Write only the number of lines below in which "nástrojů" occurs.
START Data records
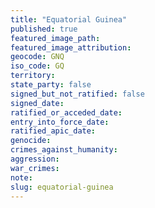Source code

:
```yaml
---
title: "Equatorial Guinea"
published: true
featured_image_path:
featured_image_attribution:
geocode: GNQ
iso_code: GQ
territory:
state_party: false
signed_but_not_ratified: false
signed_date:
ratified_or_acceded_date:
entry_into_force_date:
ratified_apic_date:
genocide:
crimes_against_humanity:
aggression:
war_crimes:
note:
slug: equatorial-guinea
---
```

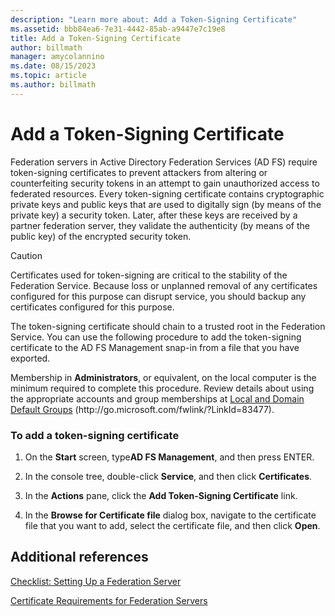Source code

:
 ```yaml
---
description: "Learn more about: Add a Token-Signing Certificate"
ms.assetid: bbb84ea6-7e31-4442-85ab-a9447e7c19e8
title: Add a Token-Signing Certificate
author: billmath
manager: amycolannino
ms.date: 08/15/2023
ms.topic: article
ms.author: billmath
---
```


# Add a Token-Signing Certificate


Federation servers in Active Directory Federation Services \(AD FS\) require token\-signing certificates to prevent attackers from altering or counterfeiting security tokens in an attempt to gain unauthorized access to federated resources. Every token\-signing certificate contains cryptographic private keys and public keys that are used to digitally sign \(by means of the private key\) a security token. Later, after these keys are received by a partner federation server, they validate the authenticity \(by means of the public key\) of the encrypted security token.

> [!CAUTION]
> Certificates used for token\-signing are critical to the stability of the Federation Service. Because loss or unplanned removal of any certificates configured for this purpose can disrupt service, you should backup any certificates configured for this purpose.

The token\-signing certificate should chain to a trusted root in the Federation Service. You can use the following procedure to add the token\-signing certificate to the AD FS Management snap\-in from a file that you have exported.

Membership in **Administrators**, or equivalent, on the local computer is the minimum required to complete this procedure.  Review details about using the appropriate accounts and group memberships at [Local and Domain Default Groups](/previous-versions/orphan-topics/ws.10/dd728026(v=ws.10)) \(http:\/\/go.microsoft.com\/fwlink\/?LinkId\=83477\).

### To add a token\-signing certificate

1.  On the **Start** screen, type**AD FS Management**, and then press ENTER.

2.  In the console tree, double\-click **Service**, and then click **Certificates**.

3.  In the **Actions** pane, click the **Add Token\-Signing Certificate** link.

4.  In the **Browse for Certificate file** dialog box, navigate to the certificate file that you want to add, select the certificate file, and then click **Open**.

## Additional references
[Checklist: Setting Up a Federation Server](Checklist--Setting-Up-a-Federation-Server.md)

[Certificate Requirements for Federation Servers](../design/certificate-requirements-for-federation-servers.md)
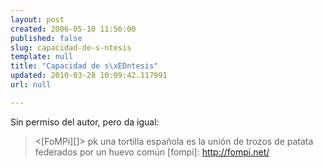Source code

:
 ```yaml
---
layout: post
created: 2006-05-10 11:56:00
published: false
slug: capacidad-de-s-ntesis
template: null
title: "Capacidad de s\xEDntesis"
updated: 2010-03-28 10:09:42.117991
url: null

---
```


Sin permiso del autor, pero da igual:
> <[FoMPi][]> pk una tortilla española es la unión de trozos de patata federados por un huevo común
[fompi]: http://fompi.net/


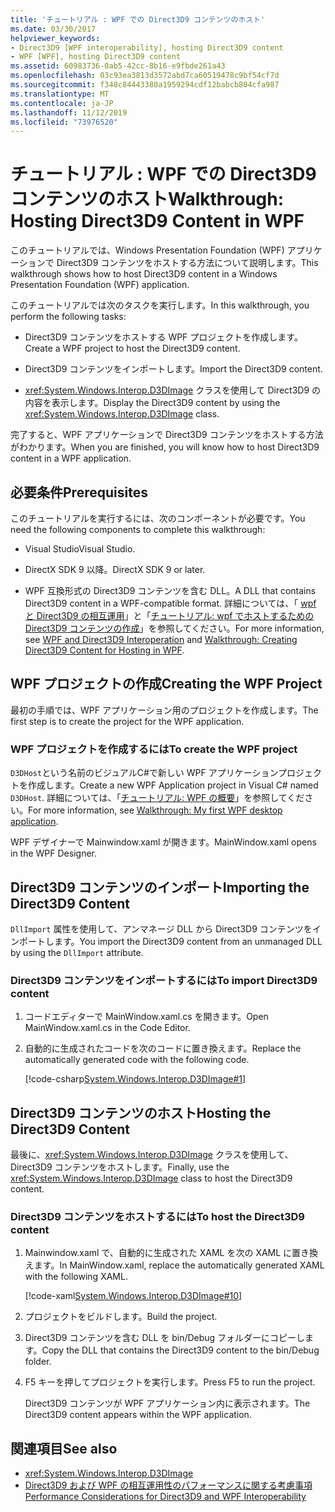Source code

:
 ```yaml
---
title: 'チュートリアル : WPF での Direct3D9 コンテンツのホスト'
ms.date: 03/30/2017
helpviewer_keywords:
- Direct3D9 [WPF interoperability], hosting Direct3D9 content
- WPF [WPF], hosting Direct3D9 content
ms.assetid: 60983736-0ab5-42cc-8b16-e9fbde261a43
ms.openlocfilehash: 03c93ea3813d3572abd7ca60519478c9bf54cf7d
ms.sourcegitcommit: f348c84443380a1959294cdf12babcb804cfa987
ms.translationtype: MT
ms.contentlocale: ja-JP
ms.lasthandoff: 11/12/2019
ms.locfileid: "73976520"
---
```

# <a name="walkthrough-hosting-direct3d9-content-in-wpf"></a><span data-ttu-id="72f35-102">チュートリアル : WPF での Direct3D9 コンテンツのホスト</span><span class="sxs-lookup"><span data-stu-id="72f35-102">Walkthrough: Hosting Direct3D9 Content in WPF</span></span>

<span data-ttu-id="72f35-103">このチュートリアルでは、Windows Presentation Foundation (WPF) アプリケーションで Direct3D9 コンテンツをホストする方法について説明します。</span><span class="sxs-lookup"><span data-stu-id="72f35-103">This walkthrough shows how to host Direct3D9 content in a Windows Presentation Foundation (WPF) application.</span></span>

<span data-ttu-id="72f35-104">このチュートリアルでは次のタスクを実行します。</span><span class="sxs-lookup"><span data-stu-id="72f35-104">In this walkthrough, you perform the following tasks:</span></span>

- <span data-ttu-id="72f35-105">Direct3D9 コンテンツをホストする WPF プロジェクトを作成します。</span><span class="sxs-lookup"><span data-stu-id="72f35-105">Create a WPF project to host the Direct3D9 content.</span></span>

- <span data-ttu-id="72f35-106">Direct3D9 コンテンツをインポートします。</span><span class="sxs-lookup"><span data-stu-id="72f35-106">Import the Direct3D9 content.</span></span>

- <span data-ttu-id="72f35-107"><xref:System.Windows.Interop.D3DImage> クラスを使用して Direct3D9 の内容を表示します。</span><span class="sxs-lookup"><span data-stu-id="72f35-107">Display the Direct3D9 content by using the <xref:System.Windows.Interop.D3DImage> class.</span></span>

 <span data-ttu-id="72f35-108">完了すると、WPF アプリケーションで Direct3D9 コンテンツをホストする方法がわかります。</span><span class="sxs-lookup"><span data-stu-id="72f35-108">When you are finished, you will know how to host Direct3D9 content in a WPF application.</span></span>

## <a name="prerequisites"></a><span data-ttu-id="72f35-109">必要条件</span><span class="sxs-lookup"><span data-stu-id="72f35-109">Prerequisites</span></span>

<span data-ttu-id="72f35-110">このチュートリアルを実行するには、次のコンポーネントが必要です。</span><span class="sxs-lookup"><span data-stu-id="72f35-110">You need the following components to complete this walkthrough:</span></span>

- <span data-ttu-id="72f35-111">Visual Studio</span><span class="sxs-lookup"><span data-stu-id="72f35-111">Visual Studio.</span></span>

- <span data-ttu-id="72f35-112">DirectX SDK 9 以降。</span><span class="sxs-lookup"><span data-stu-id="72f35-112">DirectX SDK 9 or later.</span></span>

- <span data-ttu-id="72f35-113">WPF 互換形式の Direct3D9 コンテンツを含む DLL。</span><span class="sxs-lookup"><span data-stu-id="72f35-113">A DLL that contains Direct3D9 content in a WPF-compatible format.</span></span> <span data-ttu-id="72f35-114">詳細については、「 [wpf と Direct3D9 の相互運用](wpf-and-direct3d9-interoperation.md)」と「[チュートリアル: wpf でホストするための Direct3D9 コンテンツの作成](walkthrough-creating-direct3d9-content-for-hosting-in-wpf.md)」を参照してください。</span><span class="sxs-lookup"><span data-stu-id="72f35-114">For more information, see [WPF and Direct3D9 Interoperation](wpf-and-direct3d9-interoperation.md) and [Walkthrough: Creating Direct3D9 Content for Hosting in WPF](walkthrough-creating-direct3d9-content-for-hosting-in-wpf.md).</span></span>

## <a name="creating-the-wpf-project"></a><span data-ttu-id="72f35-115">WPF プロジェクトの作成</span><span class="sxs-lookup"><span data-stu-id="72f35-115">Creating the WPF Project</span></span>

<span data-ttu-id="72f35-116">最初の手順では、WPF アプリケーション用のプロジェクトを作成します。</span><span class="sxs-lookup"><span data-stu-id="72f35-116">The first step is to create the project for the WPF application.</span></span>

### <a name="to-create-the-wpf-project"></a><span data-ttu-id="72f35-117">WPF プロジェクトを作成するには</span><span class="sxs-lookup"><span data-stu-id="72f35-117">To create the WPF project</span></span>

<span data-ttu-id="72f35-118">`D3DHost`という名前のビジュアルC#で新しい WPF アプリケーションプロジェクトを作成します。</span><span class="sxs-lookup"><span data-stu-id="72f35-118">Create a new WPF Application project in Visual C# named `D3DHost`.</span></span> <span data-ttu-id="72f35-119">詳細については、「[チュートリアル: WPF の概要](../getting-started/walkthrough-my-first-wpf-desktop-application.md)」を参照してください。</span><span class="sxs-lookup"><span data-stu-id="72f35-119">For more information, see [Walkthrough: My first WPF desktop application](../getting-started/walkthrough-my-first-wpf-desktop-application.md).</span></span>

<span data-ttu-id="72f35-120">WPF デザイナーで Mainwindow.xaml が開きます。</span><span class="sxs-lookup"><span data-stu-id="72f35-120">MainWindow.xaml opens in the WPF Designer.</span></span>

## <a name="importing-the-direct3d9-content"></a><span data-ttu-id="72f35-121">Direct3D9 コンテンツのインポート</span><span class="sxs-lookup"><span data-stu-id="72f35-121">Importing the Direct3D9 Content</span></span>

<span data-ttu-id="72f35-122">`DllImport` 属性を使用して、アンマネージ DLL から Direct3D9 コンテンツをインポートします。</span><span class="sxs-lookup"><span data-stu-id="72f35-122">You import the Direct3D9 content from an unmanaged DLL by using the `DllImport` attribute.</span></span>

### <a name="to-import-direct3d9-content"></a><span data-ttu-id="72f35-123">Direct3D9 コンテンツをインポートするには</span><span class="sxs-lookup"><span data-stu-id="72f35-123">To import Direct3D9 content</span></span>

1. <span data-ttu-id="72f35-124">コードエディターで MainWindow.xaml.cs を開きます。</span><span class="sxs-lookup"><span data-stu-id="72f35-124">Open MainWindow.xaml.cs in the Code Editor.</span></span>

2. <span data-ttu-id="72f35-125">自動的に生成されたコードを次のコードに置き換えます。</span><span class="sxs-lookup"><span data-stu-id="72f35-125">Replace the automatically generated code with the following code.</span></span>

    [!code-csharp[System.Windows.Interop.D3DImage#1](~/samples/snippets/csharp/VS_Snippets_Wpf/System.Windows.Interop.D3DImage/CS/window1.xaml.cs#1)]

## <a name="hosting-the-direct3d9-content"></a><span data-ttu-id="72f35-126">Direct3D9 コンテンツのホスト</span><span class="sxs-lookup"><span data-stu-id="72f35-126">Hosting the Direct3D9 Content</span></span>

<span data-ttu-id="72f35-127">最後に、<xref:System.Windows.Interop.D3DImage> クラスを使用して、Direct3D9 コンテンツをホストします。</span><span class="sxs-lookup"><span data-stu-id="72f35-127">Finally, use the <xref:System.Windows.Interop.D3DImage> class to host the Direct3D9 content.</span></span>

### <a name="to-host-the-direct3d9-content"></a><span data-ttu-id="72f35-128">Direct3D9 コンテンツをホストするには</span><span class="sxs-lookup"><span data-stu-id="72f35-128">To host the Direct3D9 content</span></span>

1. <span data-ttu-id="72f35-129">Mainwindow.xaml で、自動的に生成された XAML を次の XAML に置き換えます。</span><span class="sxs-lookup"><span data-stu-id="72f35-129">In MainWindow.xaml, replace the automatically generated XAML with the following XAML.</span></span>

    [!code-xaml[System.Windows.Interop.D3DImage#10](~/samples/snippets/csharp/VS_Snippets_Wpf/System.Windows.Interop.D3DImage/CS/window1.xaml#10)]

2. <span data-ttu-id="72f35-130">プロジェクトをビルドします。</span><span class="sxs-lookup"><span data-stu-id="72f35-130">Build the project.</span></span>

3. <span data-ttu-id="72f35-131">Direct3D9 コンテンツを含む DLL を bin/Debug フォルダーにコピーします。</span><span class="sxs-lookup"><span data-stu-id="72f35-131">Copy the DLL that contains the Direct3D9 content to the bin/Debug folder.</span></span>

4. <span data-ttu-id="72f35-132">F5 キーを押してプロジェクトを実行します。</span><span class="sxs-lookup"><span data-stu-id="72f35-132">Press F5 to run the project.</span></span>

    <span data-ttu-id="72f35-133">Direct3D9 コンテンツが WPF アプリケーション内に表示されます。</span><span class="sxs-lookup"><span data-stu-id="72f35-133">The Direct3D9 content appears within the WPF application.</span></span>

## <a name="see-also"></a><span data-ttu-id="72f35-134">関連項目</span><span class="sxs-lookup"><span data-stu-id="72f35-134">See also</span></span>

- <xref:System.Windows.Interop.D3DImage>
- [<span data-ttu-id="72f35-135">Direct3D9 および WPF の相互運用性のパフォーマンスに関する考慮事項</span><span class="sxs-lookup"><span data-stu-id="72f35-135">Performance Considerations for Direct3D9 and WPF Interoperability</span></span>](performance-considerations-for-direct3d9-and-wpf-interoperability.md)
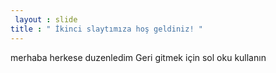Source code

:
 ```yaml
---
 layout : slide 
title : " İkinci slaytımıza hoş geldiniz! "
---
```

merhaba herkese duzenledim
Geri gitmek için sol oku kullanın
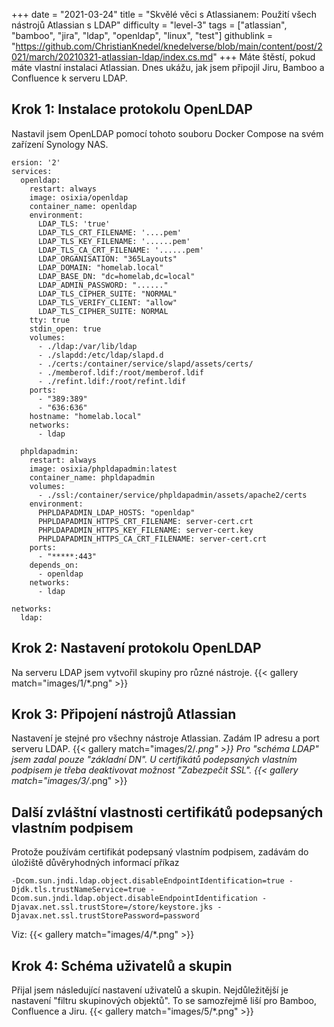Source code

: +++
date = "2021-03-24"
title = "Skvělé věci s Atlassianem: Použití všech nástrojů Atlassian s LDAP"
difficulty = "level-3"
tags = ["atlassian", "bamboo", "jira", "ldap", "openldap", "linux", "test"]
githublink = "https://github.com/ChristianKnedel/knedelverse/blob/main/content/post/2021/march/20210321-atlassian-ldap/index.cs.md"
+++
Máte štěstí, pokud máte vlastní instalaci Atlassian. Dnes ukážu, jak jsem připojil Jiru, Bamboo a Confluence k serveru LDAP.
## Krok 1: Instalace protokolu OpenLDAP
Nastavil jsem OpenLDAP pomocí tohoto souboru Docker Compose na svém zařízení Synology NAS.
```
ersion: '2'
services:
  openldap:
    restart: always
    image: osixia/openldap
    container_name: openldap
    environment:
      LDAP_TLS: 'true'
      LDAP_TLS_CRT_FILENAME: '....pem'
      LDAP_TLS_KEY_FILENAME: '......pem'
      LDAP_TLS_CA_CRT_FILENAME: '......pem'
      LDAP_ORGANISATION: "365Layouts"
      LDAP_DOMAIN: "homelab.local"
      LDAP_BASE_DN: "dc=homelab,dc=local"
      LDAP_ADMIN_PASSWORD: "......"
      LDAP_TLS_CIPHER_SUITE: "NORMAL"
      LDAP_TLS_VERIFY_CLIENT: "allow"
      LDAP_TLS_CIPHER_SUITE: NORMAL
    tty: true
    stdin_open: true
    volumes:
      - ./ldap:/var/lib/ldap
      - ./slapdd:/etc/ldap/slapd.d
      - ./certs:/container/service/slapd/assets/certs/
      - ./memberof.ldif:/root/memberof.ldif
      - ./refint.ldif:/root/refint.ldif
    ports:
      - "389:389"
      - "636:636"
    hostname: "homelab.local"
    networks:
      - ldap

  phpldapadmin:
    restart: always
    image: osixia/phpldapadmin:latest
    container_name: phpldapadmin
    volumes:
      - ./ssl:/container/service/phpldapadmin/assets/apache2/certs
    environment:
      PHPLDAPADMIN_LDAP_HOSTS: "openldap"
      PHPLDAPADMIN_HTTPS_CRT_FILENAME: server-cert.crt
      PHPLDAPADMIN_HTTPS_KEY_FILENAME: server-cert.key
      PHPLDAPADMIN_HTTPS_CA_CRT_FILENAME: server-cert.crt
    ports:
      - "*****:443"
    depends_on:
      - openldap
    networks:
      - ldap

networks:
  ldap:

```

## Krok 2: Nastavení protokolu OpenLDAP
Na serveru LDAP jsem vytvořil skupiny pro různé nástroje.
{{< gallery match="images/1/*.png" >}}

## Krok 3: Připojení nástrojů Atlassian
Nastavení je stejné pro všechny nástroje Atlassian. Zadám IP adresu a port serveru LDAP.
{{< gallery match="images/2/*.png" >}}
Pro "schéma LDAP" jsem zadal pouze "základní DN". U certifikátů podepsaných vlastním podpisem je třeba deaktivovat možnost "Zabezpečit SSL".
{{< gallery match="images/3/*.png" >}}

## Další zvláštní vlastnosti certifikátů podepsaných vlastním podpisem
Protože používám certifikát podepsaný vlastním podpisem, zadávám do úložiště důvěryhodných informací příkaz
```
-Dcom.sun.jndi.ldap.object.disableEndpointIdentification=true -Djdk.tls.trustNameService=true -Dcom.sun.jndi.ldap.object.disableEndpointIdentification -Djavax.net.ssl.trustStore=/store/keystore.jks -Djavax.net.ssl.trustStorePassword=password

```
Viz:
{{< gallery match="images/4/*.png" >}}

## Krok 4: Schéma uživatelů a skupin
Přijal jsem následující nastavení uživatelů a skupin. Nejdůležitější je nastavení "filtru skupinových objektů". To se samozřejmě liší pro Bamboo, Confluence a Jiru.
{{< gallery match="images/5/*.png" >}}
END Data records
* **Reply**
2